It's normal for President Obama to take heat from the GOP. But there's a chorus of complaints about the Pres and his party now coming from other places.
Gov. Rendell took a shot at Obama Wednesday on MSNBC's "Morning Joe," asserting the president isn't connecting with the American people.
While praising Ronald Reagan (after, he said, reading Chris Matthews' new book, "Tip and the Gipper: When Politics Worked"), Rendell said Obama could take a lesson from Reagan in talking to citizens in plain language and explaining major issues "riight out of the box."
The former governor and past head of the national Democratic Party said Obama failed to do that on the stimulus and on health care.

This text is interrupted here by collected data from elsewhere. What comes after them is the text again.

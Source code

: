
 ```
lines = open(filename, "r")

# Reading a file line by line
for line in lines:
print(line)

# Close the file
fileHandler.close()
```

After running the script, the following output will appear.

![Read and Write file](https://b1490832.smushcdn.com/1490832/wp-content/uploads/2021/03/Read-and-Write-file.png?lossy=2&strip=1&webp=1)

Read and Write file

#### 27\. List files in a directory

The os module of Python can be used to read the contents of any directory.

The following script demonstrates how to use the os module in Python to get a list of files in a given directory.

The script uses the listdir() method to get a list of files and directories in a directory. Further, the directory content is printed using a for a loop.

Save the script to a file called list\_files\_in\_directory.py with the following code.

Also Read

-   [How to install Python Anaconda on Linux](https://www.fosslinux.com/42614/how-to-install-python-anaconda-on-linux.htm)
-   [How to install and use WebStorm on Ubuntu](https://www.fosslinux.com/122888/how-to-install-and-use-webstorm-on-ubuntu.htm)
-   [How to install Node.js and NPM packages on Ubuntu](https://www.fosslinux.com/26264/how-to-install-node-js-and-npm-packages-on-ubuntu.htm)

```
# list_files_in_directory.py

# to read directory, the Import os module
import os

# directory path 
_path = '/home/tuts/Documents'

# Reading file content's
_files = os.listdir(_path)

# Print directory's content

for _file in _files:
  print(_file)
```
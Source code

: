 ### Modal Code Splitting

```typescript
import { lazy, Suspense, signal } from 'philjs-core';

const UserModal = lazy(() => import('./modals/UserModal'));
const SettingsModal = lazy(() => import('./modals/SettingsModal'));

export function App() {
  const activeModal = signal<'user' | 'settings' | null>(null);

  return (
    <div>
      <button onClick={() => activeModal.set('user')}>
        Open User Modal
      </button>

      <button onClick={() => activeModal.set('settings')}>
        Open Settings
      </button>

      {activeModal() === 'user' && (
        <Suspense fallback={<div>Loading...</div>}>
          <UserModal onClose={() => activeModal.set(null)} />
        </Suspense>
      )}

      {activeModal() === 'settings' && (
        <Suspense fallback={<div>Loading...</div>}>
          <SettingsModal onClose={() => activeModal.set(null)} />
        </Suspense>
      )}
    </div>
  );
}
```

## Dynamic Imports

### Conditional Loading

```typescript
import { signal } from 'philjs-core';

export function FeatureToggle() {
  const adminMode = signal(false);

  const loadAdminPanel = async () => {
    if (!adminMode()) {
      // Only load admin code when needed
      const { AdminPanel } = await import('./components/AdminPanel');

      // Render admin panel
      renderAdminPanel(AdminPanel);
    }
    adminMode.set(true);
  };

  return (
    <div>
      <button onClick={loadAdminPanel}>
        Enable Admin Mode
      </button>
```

Meanwhile, New York Times columnist Maureen Dowd on Wednesday writes in a column headlined "Losing the Room," that the president is falling short on big issues from Syria to the ongoing fiscal fight with Congress and a possible government shutdown.
"The man who connected so electrically and facilely in 2008, causing Americans to overlook his thin résumé, cannot seem to connect anymore," she wrote.
That disconnect might be spreading.
A new Gallup poll reported in The Washington Post shows Democrats losing ground on the economy, national security and the overall handling of America's biggest problems.
The poll, which you can see here, says that in the past year Democrats lost almost 10 points on the question of which party is better able to maintain U.S. prosperity while Republicans (though also low) actually gained a little.
On national security, according to the poll, Democrats also dropped while Republicans remained the same.
And on the overal problem-solving question, both parties dropped but Democrats dropped further.
There's really no good news for anybody here. But a year away from 2014 mid-term elections such anti-Obama chatter and no-confidence poll results must make the often self-destructive GOP feel just a little bit better.